--- SOURCE MATERIAL ---

────────────────────────────────────────

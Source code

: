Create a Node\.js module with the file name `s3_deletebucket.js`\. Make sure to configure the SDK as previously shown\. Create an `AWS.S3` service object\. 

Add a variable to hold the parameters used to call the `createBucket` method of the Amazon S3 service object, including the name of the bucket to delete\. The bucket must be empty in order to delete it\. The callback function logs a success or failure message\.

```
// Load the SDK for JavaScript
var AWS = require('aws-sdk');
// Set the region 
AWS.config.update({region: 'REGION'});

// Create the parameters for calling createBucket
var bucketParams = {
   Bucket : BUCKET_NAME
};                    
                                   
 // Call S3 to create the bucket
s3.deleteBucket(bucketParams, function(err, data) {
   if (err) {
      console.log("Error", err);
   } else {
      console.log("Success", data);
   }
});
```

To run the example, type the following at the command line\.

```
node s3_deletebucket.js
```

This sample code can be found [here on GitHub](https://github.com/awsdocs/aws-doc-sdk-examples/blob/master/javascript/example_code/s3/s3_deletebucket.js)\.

────────────────────────────────────────

--- TASK PROMPT ---
Output the data in full, please, exactly as written.

--- SOLUTION TO THIS PROBLEM ---
Source code

:Create a Node\.js module with the file name `s3_deletebucket.js`\. Make sure to configure the SDK as previously shown\. Create an `AWS.S3` service object\. 

Add a variable to hold the parameters used to call the `createBucket` method of the Amazon S3 service object, including the name of the bucket to delete\. The bucket must be empty in order to delete it\. The callback function logs a success or failure message\.

```
// Load the SDK for JavaScript
var AWS = require('aws-sdk');
// Set the region 
AWS.config.update({region: 'REGION'});

// Create the parameters for calling createBucket
var bucketParams = {
   Bucket : BUCKET_NAME
};                    
                                   
 // Call S3 to create the bucket
s3.deleteBucket(bucketParams, function(err, data) {
   if (err) {
      console.log("Error", err);
   } else {
      console.log("Success", data);
   }
});
```

To run the example, type the following at the command line\.

```
node s3_deletebucket.js
```

This sample code can be found [here on GitHub](https://github.com/awsdocs/aws-doc-sdk-examples/blob/master/javascript/example_code/s3/s3_deletebucket.js)\.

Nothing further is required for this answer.